We are also subject to credit risk due to the concentration of our receivables from several significant customers for sales of natural gas, NGLs, and oil. We generally do not require our customers to post collateral. The inability or failure of our significant customers to meet their obligations to us, or their insolvency or liquidation, may adversely affect our financial results.

Interest Rate Risks

Our primary exposure to interest rate risk results from outstanding borrowings under the Credit Facility, which has a floating interest rate.

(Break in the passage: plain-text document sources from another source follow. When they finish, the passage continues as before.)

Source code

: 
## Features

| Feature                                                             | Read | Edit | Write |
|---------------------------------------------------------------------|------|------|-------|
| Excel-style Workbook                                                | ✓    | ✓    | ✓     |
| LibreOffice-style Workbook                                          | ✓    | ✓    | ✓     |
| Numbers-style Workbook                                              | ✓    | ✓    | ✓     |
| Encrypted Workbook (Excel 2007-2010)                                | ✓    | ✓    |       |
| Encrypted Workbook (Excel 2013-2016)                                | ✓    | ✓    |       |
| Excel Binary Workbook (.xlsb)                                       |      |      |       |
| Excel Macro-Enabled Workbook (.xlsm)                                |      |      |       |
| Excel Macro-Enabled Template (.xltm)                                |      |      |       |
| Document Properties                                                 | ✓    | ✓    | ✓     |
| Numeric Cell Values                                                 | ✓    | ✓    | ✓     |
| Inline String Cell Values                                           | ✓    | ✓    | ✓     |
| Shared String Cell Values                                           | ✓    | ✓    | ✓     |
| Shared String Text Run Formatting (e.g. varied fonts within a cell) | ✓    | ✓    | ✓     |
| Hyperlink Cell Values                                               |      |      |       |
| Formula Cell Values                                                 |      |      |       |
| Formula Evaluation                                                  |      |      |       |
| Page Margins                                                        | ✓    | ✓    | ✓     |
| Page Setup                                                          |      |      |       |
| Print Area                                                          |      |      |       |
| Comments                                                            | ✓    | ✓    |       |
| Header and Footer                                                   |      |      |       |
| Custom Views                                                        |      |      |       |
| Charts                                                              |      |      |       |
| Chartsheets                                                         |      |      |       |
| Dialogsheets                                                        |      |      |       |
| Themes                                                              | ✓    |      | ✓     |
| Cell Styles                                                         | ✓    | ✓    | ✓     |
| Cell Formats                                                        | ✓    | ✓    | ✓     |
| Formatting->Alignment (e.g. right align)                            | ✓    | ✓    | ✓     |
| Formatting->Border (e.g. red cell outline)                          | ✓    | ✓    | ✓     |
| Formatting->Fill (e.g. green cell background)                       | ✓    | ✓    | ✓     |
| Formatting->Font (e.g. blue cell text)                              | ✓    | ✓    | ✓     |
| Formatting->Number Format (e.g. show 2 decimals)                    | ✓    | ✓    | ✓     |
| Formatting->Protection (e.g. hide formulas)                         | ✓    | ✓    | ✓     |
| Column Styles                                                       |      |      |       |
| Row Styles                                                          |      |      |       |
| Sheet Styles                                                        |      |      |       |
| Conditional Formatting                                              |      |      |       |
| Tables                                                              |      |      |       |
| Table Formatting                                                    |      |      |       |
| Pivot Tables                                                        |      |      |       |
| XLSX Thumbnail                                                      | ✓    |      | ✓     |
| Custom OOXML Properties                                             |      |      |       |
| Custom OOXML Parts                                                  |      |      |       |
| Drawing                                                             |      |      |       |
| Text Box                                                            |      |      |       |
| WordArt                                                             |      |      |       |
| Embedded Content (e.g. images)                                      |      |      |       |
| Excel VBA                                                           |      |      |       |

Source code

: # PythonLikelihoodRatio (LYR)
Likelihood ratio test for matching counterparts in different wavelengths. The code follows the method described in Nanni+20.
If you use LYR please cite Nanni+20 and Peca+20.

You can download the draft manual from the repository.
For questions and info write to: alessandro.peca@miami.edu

The average annualized interest rate incurred on the Credit Facility during the three months ended March 31, 2020 was approximately 3.28%. We estimate that a 1.0% increase in the applicable average interest rates for the three months ended March 31, 2020 would have resulted in an estimated $1.6 million increase in interest expense.

Item 4.Controls and Procedures.

Evaluation of Disclosure Controls and Procedures

As required by Rule 13a-15(b) under the Exchange Act, we have evaluated, under the supervision and with the participation of our management, including our principal executive officer and principal financial officer, the effectiveness of the design and operation of our disclosure controls and procedures (as defined in Rules 13a-15(e) and 15d-15(e) under the Exchange Act) as of the end of the period covered by this Quarterly Report on Form 10-Q. Our disclosure controls and procedures are designed to provide reasonable assurance that the information required to be disclosed by us in reports that we file or submit under the Exchange Act is accumulated and communicated to our management, including our principal executive officer and principal financial officer, as appropriate, to allow timely decisions regarding required disclosures and is recorded, processed, summarized and reported within the time periods specified in the rules and forms of the SEC. Based upon that evaluation, our principal executive officer and principal financial officer concluded that our disclosure controls and procedures were effective as of March 31, 2020 at a level of reasonable assurance.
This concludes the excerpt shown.